■ **EXERCISE BRIEF**: From the first line of the entries below to the line with "Reg Bot was", give each line again exactly.
(GIVEN DATA Opens)
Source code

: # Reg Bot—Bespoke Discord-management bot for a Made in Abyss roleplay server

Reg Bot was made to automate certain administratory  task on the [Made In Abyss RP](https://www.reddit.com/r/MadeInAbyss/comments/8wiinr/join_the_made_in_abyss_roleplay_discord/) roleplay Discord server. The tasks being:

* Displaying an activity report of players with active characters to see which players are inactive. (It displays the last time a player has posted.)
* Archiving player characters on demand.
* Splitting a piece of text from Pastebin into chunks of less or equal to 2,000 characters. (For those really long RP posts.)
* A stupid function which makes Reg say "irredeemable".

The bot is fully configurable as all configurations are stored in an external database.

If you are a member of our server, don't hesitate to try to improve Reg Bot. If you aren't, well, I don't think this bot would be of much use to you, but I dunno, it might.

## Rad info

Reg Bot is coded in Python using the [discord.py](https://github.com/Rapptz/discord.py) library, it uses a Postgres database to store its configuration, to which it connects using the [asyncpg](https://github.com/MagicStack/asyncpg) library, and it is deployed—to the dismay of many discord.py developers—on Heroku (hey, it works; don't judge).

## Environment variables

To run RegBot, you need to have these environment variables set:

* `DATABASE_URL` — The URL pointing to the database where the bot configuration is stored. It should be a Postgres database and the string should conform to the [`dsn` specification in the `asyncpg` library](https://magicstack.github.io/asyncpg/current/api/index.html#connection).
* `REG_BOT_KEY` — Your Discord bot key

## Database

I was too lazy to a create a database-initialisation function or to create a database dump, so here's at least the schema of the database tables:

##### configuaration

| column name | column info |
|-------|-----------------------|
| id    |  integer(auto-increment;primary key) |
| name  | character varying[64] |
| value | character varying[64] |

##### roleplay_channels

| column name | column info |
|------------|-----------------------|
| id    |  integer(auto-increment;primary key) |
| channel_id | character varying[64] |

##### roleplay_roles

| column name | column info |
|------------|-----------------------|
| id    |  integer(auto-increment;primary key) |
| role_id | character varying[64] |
(GIVEN DATA Closes)
■ **REPLY**:
Source code

: # Reg Bot—Bespoke Discord-management bot for a Made in Abyss roleplay server

Reg Bot was made to automate certain administratory  task on the [Made In Abyss RP](https://www.reddit.com/r/MadeInAbyss/comments/8wiinr/join_the_made_in_abyss_roleplay_discord/) roleplay Discord server. The tasks being:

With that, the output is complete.